> **Assignment**: Quote exactly, and only, the lines of the material below from the line with "- Dividend stocks" through the line with "5. The overall".

> **Data supplied**:

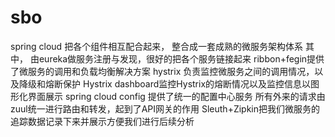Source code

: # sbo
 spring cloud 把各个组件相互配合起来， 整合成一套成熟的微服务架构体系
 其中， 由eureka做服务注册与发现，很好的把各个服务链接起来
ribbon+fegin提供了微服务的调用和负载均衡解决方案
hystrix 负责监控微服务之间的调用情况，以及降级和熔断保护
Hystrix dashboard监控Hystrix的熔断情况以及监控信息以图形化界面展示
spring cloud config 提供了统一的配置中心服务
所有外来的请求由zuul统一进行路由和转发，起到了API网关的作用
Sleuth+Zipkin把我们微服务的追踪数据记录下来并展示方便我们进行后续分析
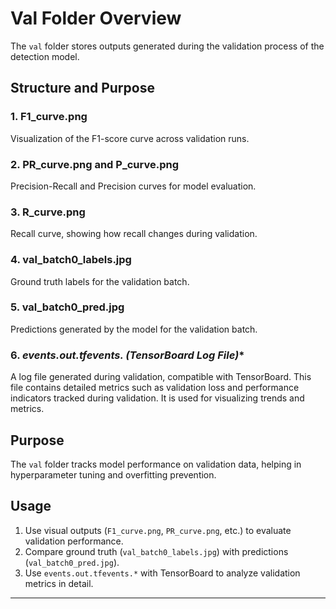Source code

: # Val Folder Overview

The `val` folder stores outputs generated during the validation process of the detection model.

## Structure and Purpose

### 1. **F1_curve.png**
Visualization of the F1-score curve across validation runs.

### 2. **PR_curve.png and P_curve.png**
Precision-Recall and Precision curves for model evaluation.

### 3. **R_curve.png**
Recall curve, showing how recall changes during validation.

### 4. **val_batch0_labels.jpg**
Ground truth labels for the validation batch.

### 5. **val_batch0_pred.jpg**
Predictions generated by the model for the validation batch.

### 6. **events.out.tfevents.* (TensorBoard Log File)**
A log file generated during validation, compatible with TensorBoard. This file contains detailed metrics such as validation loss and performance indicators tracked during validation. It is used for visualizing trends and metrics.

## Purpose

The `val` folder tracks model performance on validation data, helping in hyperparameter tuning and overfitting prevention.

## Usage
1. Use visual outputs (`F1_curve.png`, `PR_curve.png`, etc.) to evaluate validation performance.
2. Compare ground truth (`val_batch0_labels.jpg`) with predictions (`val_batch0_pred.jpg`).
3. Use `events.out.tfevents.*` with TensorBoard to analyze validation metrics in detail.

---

--

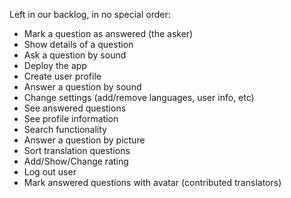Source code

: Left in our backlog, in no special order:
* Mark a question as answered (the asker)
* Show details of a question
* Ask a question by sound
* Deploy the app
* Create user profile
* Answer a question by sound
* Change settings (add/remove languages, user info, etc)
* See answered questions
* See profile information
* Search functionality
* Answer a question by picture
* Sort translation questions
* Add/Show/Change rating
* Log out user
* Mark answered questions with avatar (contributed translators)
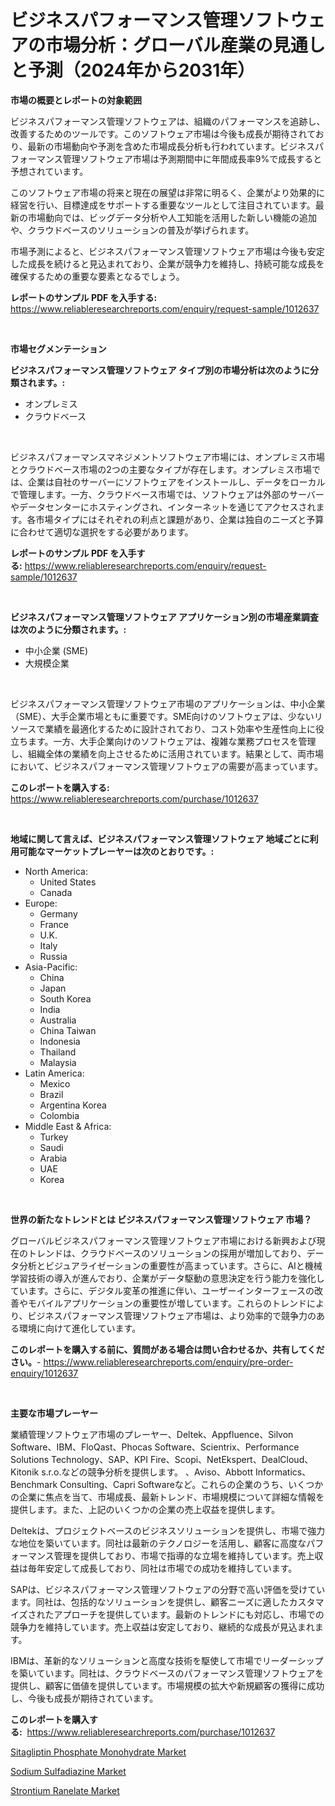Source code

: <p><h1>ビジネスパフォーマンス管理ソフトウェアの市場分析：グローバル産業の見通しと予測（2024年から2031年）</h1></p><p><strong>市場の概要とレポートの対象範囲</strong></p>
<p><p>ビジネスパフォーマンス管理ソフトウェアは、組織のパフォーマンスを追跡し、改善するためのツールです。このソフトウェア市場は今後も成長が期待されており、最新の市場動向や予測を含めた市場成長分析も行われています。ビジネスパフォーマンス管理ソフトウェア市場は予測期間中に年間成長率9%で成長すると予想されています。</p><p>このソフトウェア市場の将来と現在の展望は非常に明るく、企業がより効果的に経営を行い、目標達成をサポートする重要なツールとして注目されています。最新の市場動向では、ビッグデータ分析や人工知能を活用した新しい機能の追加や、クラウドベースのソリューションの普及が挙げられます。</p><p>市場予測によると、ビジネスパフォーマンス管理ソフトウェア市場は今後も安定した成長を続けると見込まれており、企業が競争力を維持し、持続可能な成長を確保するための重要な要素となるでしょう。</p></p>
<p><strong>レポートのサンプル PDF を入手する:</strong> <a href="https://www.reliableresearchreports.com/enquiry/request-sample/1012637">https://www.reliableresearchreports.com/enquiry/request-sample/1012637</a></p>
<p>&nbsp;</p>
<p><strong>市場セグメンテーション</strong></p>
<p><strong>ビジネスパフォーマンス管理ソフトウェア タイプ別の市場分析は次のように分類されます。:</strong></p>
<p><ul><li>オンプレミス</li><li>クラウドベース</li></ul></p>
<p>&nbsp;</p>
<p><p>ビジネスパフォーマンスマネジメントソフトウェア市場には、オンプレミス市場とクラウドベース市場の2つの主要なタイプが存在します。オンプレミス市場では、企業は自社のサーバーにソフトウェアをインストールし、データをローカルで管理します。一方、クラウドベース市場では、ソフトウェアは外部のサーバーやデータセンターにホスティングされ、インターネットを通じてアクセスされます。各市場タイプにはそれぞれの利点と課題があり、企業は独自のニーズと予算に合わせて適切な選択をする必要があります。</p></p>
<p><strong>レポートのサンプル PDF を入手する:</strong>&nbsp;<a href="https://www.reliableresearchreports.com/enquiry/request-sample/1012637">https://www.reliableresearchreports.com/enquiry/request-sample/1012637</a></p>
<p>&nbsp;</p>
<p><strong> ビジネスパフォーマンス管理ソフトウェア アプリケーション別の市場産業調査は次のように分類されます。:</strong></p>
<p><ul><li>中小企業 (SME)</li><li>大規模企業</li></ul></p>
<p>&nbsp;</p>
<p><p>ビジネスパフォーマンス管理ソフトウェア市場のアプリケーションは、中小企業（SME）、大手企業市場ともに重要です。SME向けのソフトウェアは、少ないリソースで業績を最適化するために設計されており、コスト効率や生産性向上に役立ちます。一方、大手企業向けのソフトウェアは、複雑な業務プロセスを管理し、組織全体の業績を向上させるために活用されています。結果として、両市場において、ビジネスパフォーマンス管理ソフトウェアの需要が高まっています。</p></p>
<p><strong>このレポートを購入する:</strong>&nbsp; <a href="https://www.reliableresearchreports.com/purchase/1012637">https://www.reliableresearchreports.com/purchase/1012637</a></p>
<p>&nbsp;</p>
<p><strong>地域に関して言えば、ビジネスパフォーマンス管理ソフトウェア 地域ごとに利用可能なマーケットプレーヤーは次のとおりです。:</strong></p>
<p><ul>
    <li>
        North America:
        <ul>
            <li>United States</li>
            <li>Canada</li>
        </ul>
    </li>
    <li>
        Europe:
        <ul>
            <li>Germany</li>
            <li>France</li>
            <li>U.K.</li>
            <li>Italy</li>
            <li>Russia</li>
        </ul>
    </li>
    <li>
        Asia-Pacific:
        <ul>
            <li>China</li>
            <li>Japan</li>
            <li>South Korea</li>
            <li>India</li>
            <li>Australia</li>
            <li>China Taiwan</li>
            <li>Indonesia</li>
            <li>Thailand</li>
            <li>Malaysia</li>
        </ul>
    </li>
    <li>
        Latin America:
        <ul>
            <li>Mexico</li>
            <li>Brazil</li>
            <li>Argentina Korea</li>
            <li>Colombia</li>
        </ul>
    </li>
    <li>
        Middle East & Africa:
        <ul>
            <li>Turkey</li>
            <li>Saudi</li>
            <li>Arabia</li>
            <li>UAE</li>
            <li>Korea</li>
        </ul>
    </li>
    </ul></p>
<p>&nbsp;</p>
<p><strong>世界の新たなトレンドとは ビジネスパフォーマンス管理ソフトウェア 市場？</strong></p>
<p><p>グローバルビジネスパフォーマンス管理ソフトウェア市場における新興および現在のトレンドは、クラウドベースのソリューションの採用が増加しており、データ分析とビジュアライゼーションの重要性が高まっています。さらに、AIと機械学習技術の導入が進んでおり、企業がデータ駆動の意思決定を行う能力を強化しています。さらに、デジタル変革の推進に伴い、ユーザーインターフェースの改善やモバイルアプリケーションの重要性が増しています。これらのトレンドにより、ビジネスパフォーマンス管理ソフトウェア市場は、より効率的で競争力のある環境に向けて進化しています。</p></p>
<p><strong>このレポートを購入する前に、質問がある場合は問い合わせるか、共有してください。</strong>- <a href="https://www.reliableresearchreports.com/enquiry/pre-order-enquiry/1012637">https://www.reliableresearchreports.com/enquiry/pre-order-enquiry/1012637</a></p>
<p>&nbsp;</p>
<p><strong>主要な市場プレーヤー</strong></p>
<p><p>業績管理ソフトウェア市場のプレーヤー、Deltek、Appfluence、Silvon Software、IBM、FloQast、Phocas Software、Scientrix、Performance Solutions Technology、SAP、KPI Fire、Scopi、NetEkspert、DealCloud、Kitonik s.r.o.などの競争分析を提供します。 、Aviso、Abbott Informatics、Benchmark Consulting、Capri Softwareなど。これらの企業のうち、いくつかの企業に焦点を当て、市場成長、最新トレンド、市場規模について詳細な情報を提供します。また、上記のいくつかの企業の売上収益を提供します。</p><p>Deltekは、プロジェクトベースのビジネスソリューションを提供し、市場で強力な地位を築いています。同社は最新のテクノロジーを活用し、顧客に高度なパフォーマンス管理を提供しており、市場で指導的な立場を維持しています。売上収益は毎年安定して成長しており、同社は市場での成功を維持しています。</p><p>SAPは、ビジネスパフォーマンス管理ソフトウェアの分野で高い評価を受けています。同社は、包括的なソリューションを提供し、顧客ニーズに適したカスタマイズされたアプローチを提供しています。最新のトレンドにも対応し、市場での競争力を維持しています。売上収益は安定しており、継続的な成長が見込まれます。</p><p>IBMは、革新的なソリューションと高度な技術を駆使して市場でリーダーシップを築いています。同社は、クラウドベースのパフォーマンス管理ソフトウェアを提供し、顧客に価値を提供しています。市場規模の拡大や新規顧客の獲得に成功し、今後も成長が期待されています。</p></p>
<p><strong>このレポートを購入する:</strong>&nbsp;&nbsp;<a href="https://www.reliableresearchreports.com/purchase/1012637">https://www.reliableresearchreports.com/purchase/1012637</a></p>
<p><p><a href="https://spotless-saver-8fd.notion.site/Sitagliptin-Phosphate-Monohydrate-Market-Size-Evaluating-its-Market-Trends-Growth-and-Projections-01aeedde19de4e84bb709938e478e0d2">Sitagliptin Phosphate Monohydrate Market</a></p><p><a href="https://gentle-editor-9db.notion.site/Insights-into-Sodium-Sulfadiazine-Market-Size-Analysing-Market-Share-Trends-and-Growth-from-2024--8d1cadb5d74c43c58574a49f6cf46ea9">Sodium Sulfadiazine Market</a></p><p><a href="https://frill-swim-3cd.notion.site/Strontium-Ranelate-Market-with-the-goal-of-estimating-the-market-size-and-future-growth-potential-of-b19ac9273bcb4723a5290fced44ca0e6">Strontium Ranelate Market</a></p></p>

==

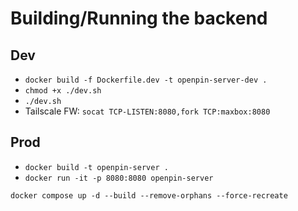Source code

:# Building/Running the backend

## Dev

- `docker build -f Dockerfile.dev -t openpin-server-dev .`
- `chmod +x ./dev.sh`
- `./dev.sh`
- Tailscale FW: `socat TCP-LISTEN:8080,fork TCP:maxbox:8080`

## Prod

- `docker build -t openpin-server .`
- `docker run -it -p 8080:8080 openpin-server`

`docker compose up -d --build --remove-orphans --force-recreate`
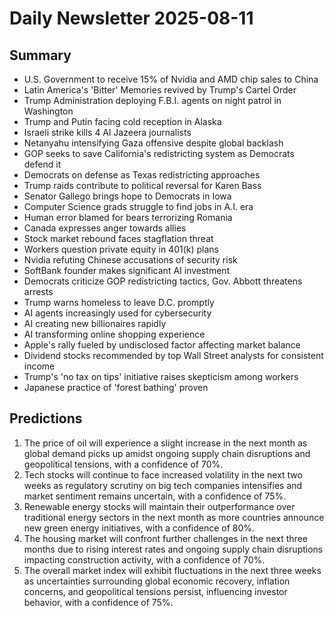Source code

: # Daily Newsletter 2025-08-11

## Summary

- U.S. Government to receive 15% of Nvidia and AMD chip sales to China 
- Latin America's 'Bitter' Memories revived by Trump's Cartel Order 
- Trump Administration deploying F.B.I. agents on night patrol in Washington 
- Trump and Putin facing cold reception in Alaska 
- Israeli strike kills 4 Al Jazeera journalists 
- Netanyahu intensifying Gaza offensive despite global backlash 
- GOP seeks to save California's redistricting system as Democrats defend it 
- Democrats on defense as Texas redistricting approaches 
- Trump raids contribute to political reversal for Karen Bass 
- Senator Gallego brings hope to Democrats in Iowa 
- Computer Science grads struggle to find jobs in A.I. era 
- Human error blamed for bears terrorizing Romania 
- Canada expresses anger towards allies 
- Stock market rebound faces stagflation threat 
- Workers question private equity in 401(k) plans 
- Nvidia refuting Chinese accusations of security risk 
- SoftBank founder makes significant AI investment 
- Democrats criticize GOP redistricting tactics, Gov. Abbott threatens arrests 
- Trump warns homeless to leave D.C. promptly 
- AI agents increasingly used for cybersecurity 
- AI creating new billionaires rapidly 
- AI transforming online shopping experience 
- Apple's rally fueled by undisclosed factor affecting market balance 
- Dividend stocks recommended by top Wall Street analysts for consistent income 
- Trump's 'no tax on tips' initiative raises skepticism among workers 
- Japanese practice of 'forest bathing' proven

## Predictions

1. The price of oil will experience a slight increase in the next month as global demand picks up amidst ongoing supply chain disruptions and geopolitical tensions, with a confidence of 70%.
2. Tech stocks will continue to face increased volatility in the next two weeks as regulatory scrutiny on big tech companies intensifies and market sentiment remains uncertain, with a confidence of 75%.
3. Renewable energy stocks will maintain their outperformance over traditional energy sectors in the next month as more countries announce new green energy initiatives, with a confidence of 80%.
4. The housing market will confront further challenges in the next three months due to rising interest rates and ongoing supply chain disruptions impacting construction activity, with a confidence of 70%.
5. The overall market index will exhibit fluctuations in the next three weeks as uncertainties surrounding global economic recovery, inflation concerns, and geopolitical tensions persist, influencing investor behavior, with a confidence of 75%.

> **Response box**:
- Dividend stocks recommended by top Wall Street analysts for consistent income 
- Trump's 'no tax on tips' initiative raises skepticism among workers 
- Japanese practice of 'forest bathing' proven

## Predictions

1. The price of oil will experience a slight increase in the next month as global demand picks up amidst ongoing supply chain disruptions and geopolitical tensions, with a confidence of 70%.
2. Tech stocks will continue to face increased volatility in the next two weeks as regulatory scrutiny on big tech companies intensifies and market sentiment remains uncertain, with a confidence of 75%.
3. Renewable energy stocks will maintain their outperformance over traditional energy sectors in the next month as more countries announce new green energy initiatives, with a confidence of 80%.
4. The housing market will confront further challenges in the next three months due to rising interest rates and ongoing supply chain disruptions impacting construction activity, with a confidence of 70%.
5. The overall market index will exhibit fluctuations in the next three weeks as uncertainties surrounding global economic recovery, inflation concerns, and geopolitical tensions persist, influencing investor behavior, with a confidence of 75%.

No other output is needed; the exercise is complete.